Check your IRS stimulus payment status: Don't get hoodwinked via email

Because the vast majority of Americans will be getting a sum of money from the government this week to stimulate the economy, there's a danger. The potential for chaos is great, and malicious agents are out in force attempting to trick the average citizen into revealing personal information at the promise of info on said cash. But the IRS has created a simple website with which users can see the status of their stimulus check, and that's where you should go right this minute.

The stimulus check IRS website

The site sits at the IRS homepage for "Economic Impace Payments." There you'll find two links, one for people that have filed taxes for the past few years. The other link is for people that have not file Federal Income Tax papers for 2018 or 2019.

There's also an official site for Economic Impact Payment Information in general. There you'll find information on who is eligible to receive a payment from the IRS, and whether or not you'll get a payment if you don't normally make enough to have to file an income tax return.

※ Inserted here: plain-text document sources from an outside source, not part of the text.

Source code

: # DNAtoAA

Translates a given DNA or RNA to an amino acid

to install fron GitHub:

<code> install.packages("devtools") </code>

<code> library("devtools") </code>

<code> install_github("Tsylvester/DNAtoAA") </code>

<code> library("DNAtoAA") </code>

You might need to check the site Do I need to file a tax return? If you've not filed a tax return recently, you very well might need to file a tax return, and there's no better time than the present. The system that'll tell you if you need to file taxes takes approximately 12 minutes to complete – it's simple, and it's exceedingly important, whether or not you plan on paying any time soon. It's important to know the laws to which you as an American citizen are subject.

Keep an eye on your email

Take special care whenever reading email from sources you've never seen before. Take special care even if you think you've seen the source before – email accounts can be taken over by malicious actors, and simple switches of single characters in email titles can trick the average user.

If you get an email that leads you to any other website, especially a website without .GOV in the URL, you're probably being tricked. Do not reveal personal and/or banking information to any source that isn't the IRS. Chances are you won't need to reveal anything to anyone, and your check will be deposited into your bank account automatically.

You'll need to look in your bank account for a deposit that says "IRS Treas 312." It might be in your account already, it might have showed up as pending, it might already be ready to roll.